══ MATERIAL FOR THIS TASK ══

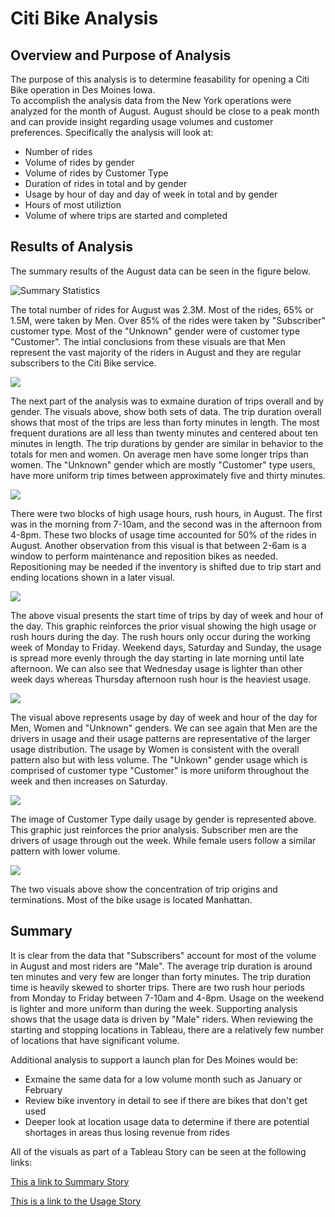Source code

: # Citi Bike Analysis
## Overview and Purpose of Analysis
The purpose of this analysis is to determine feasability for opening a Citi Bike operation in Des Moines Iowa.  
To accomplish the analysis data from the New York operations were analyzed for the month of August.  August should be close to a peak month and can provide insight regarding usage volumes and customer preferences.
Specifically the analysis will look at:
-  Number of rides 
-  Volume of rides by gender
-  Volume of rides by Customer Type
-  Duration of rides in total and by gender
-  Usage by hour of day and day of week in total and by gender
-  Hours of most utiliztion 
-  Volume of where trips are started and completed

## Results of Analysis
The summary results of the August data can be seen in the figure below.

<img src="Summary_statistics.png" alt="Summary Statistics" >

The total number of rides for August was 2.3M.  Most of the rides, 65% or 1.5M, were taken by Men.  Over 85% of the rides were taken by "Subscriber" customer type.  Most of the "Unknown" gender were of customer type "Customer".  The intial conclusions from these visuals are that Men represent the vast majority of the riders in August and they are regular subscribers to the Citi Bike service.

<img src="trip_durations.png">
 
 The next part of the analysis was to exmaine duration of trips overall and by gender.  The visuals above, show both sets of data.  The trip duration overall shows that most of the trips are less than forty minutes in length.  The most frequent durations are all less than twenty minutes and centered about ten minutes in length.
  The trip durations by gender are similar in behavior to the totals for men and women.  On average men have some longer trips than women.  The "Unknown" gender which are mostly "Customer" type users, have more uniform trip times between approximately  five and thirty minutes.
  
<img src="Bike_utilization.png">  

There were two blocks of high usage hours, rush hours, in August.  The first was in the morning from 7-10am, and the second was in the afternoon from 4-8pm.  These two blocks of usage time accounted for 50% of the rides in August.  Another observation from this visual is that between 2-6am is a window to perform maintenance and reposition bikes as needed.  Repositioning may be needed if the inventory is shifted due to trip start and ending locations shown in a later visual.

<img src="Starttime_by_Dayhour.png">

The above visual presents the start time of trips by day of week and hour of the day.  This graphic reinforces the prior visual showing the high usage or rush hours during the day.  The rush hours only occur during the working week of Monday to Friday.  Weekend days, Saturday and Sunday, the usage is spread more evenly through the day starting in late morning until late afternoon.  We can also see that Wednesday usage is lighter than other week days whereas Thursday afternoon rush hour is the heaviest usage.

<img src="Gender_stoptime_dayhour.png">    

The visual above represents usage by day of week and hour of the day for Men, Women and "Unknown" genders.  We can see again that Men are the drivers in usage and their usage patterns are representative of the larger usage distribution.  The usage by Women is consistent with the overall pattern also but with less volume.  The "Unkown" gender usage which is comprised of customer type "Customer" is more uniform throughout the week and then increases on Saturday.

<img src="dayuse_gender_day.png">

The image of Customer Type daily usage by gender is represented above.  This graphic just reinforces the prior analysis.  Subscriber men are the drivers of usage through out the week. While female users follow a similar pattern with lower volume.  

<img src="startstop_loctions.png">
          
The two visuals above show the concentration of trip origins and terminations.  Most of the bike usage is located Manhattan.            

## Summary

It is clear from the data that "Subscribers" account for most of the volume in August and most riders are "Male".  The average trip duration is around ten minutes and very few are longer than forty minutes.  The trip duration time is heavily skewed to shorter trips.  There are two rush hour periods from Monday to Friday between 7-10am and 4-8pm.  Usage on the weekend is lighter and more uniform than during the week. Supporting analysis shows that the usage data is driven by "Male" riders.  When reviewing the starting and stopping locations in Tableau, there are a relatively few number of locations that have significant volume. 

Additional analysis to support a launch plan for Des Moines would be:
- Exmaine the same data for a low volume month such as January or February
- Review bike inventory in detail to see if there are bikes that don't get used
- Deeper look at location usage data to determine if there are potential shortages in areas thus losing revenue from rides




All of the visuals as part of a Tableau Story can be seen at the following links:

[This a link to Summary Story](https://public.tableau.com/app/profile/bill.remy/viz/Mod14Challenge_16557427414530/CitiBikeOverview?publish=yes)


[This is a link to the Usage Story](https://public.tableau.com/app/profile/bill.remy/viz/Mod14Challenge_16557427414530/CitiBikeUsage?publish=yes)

═══
══ MATERIAL FOR THIS TASK ══

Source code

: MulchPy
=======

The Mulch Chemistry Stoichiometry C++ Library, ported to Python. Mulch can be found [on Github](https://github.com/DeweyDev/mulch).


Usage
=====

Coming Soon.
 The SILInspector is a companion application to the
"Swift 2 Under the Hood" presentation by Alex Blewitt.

═══

PROBLEM
From the data above, show each line that contains "look".

SOLUTION TO THE EXERCISE
Specifically the analysis will look at:
- Deeper look at location usage data to determine if there are potential shortages in areas thus losing revenue from rides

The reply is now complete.